▶ [Dataset records]
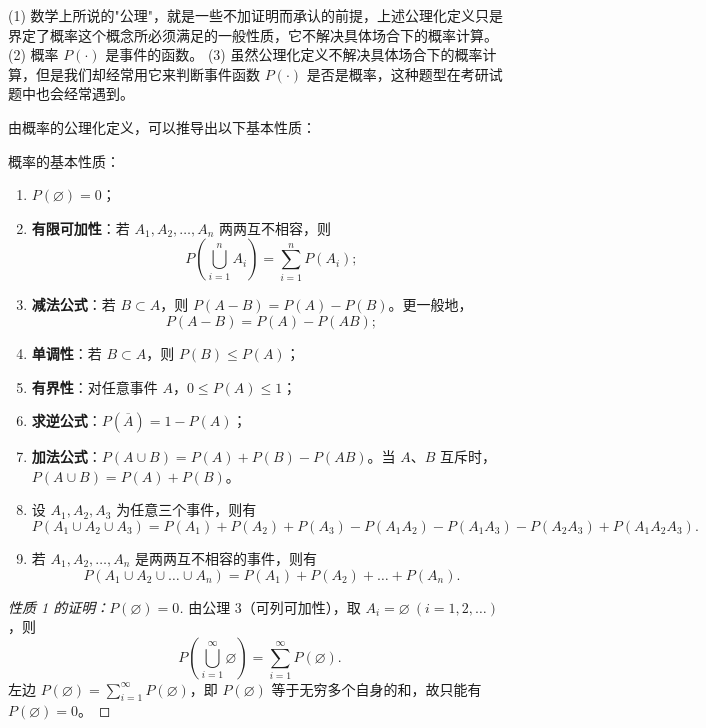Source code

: \documentclass[lang=cn,11pt]{elegantbook}
\begin{document}
\begin{remark}
(1) 数学上所说的"公理"，就是一些不加证明而承认的前提，上述公理化定义只是界定了概率这个概念所必须满足的一般性质，它不解决具体场合下的概率计算。\newline
(2) 概率 \(P(\cdot)\) 是事件的函数。\newline
(3) 虽然公理化定义不解决具体场合下的概率计算，但是我们却经常用它来判断事件函数 \(P(\cdot)\) 是否是概率，这种题型在考研试题中也会经常遇到。
\end{remark}

由概率的公理化定义，可以推导出以下基本性质：

\begin{property}\label{prop:probability-basic}
概率的基本性质：
\begin{enumerate}
    \item \(P(\varnothing) = 0\)；
    \item \textbf{有限可加性}：若 \(A_1, A_2, \dots, A_n\) 两两互不相容，则
    \[
    P\!\left(\bigcup_{i=1}^{n} A_i\right) = \sum_{i=1}^{n} P(A_i);
    \]
    \item \textbf{减法公式}：若 \(B \subset A\)，则 \(P(A - B) = P(A) - P(B)\)。更一般地，
    \[
    P(A - B) = P(A) - P(AB);
    \]
    \item \textbf{单调性}：若 \(B \subset A\)，则 \(P(B) \le P(A)\)；
    \item \textbf{有界性}：对任意事件 \(A\)，\(0 \le P(A) \le 1\)；
    \item \textbf{求逆公式}：\(P(\overline{A}) = 1 - P(A)\)；
    \item \textbf{加法公式}：\(P(A \cup B) = P(A) + P(B) - P(AB)\)。当 \(A\)、\(B\) 互斥时，\(P(A \cup B) = P(A) + P(B)\)。
    \item 设 \(A_1, A_2, A_3\) 为任意三个事件，则有
    \[
    P(A_1 \cup A_2 \cup A_3) = P(A_1) + P(A_2) + P(A_3) - P(A_1A_2) - P(A_1A_3) - P(A_2A_3) + P(A_1A_2A_3).
    \]
    \item 若 \(A_1, A_2, \dots, A_n\) 是两两互不相容的事件，则有
    \[
    P(A_1 \cup A_2 \cup \dots \cup A_n) = P(A_1) + P(A_2) + \dots + P(A_n).
    \]
\end{enumerate}
\end{property}
\begin{proof}[性质 1 的证明：\(P(\varnothing)=0\)]
由公理 3（可列可加性），取 \(A_i = \varnothing\ (i=1,2,\dots)\)，则
\[
P\!\left(\bigcup_{i=1}^{\infty} \varnothing\right) = \sum_{i=1}^{\infty} P(\varnothing).
\]
左边 \(P(\varnothing) = \sum_{i=1}^{\infty} P(\varnothing)\)，即 \(P(\varnothing)\) 等于无穷多个自身的和，故只能有 \(P(\varnothing) = 0\)。
\end{proof}
\end{document}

▶ [About this task] An exact reproduction of all the records is required, with no pictures included.

▶ [Output below]
Source code

: \documentclass[lang=cn,11pt]{elegantbook}
\begin{document}
\begin{remark}
(1) 数学上所说的"公理"，就是一些不加证明而承认的前提，上述公理化定义只是界定了概率这个概念所必须满足的一般性质，它不解决具体场合下的概率计算。\newline
(2) 概率 \(P(\cdot)\) 是事件的函数。\newline
(3) 虽然公理化定义不解决具体场合下的概率计算，但是我们却经常用它来判断事件函数 \(P(\cdot)\) 是否是概率，这种题型在考研试题中也会经常遇到。
\end{remark}

由概率的公理化定义，可以推导出以下基本性质：

\begin{property}\label{prop:probability-basic}
概率的基本性质：
\begin{enumerate}
    \item \(P(\varnothing) = 0\)；
    \item \textbf{有限可加性}：若 \(A_1, A_2, \dots, A_n\) 两两互不相容，则
    \[
    P\!\left(\bigcup_{i=1}^{n} A_i\right) = \sum_{i=1}^{n} P(A_i);
    \]
    \item \textbf{减法公式}：若 \(B \subset A\)，则 \(P(A - B) = P(A) - P(B)\)。更一般地，
    \[
    P(A - B) = P(A) - P(AB);
    \]
    \item \textbf{单调性}：若 \(B \subset A\)，则 \(P(B) \le P(A)\)；
    \item \textbf{有界性}：对任意事件 \(A\)，\(0 \le P(A) \le 1\)；
    \item \textbf{求逆公式}：\(P(\overline{A}) = 1 - P(A)\)；
    \item \textbf{加法公式}：\(P(A \cup B) = P(A) + P(B) - P(AB)\)。当 \(A\)、\(B\) 互斥时，\(P(A \cup B) = P(A) + P(B)\)。
    \item 设 \(A_1, A_2, A_3\) 为任意三个事件，则有
    \[
    P(A_1 \cup A_2 \cup A_3) = P(A_1) + P(A_2) + P(A_3) - P(A_1A_2) - P(A_1A_3) - P(A_2A_3) + P(A_1A_2A_3).
    \]
    \item 若 \(A_1, A_2, \dots, A_n\) 是两两互不相容的事件，则有
    \[
    P(A_1 \cup A_2 \cup \dots \cup A_n) = P(A_1) + P(A_2) + \dots + P(A_n).
    \]
\end{enumerate}
\end{property}
\begin{proof}[性质 1 的证明：\(P(\varnothing)=0\)]
由公理 3（可列可加性），取 \(A_i = \varnothing\ (i=1,2,\dots)\)，则
\[
P\!\left(\bigcup_{i=1}^{\infty} \varnothing\right) = \sum_{i=1}^{\infty} P(\varnothing).
\]
左边 \(P(\varnothing) = \sum_{i=1}^{\infty} P(\varnothing)\)，即 \(P(\varnothing)\) 等于无穷多个自身的和，故只能有 \(P(\varnothing) = 0\)。
\end{proof}
\end{document}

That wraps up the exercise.